> [Exercise description]
What lines of the material below include the string "results"? Copy all of them.

> [Records]
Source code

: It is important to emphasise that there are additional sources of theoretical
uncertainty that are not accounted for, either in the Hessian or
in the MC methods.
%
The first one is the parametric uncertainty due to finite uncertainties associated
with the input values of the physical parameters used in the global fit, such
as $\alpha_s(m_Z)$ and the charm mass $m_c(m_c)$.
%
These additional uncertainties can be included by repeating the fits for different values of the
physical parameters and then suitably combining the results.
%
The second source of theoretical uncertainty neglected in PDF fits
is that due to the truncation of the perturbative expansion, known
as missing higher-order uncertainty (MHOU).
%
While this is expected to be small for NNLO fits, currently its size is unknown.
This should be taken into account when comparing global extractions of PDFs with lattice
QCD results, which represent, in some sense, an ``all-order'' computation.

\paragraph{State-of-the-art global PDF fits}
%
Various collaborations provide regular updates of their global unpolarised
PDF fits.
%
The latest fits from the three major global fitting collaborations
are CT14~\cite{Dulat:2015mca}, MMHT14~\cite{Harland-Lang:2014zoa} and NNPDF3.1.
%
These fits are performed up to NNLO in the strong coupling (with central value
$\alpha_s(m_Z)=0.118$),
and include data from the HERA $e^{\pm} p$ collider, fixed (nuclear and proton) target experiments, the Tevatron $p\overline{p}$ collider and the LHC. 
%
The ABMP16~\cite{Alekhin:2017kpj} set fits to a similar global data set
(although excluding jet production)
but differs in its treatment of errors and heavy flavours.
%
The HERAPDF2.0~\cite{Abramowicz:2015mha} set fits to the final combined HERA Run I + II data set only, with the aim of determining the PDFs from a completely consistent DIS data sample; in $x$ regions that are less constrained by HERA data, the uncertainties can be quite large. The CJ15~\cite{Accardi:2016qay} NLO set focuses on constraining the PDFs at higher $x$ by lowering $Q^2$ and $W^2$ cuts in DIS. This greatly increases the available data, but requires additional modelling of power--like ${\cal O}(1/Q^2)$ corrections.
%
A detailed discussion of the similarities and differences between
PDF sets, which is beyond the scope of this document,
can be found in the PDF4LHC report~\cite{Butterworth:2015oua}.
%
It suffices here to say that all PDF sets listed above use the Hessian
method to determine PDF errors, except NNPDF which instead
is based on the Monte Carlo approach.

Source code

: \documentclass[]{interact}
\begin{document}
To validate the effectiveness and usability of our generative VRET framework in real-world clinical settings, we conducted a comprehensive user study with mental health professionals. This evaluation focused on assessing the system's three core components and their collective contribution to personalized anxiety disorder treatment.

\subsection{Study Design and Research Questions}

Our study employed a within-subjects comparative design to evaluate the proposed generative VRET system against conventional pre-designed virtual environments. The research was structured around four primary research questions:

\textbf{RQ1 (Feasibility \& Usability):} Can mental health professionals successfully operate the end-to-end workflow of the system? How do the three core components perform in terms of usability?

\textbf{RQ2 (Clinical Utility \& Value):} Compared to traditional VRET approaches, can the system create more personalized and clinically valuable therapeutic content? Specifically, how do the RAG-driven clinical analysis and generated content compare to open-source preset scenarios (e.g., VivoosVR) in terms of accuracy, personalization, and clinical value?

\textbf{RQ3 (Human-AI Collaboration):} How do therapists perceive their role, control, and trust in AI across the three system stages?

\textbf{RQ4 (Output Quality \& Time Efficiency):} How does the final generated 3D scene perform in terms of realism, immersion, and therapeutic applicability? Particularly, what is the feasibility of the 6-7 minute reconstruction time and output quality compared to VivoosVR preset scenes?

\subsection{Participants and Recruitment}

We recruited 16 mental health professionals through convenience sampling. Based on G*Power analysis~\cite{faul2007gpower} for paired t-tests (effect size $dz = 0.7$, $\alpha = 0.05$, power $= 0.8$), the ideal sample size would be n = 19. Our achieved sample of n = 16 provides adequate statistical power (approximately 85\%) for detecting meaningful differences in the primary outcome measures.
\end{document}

> [Result of the task]
physical parameters and then suitably combining the results.
QCD results, which represent, in some sense, an ``all-order'' computation.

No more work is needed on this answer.